As technology is an integral part of healthcare delivery, how can it be integrated into the overall healthcare delivery experience seamlessly?

The country's EMS can only improve with robust technology and an advanced strategy to build a quick and efficient infrastructure. Whilst at StanPlus we aim to build 911 for India, technology, and skilled manpower will be the driving force behind it. The use of AI will enable and provide ambulances in 8-10 minutes and perform all functions ranging from responding to calls, triaging, and dispatching the ambulance.

The usage of connected devices will enable live data sharing with emergency rooms and potentially save time and patient lives.

What were the challenges faced at inception? What are the current challenges and how is StanPlus addressing them?
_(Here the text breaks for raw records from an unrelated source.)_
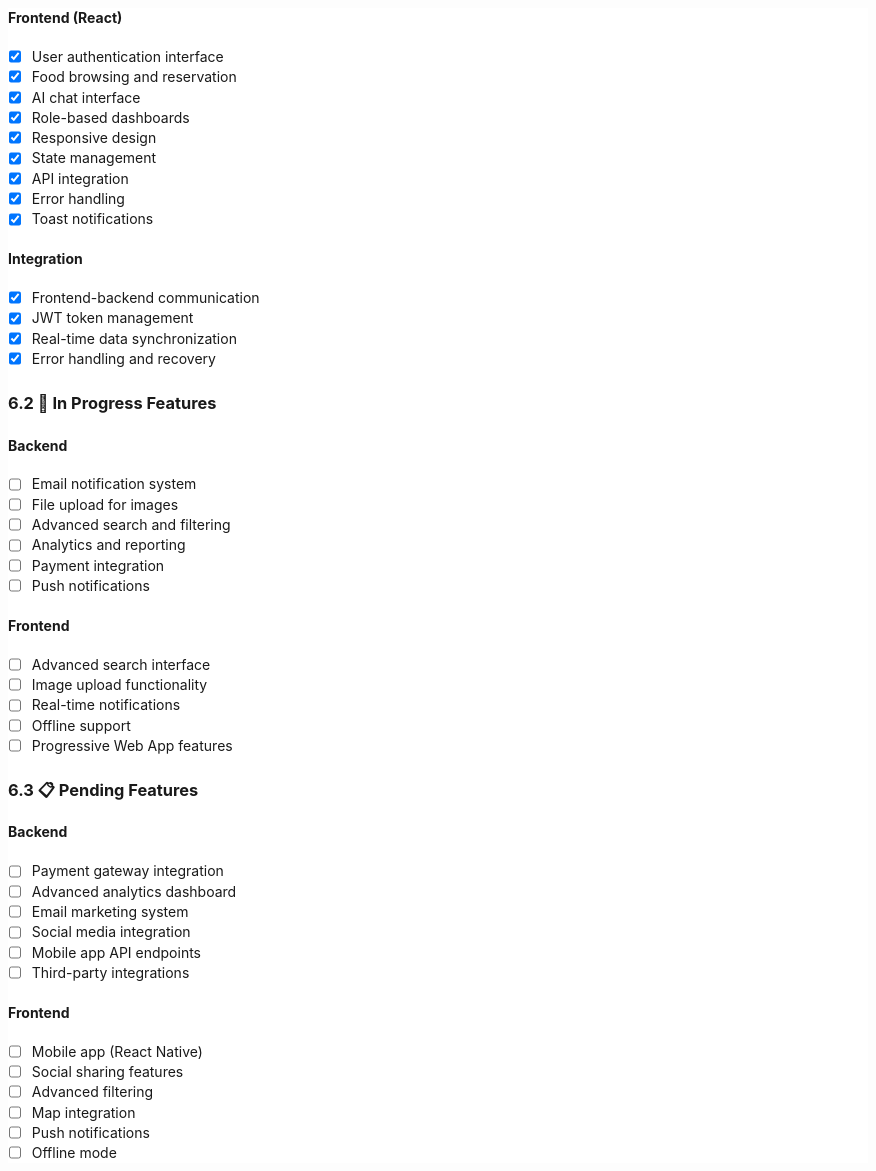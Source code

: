 #### Frontend (React)
- [x] User authentication interface
- [x] Food browsing and reservation
- [x] AI chat interface
- [x] Role-based dashboards
- [x] Responsive design
- [x] State management
- [x] API integration
- [x] Error handling
- [x] Toast notifications

#### Integration
- [x] Frontend-backend communication
- [x] JWT token management
- [x] Real-time data synchronization
- [x] Error handling and recovery

### 6.2 🔄 In Progress Features

#### Backend
- [ ] Email notification system
- [ ] File upload for images
- [ ] Advanced search and filtering
- [ ] Analytics and reporting
- [ ] Payment integration
- [ ] Push notifications

#### Frontend
- [ ] Advanced search interface
- [ ] Image upload functionality
- [ ] Real-time notifications
- [ ] Offline support
- [ ] Progressive Web App features

### 6.3 📋 Pending Features

#### Backend
- [ ] Payment gateway integration
- [ ] Advanced analytics dashboard
- [ ] Email marketing system
- [ ] Social media integration
- [ ] Mobile app API endpoints
- [ ] Third-party integrations

#### Frontend
- [ ] Mobile app (React Native)
- [ ] Social sharing features
- [ ] Advanced filtering
- [ ] Map integration
- [ ] Push notifications
- [ ] Offline mode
Scaling and replicating the model to different cities with skilled and trained manpower along with equipped technology would be a challenge at first, but with an advanced team and technology, I believe it is achievable. We have already accomplished a significant presence in cities like Hyderabad, Bengaluru, Kolkata, Raipur, Bhubaneswar, and Ahmedabad, and are planning to expand to 15 more cities in total by the end of the calendar year, including Delhi-NCR, Mumbai, Jaipur, Indore, Kochi, Coimbatore, and Lucknow amongst others.

What is the fleet size that your organisation is eyeing at the end of 2022? What will be the strategies to achieve the fleet size? What is the market size that your organisation is looking to consolidate by 2023?

We are expanding aggressively, in 2020 we responded to 87000 emergency calls, in 2021 we responded to over 1.2 lakh calls and in 2022 we are expecting to respond to around two lakh calls.

To facilitate these emergency calls, we currently have a fleet of 3000 ambulances that reach critical cases within 15 minutes to extend timely first-aid and are planning to double it by the end of 2022. Historically, our fleet had grown by 2x every year.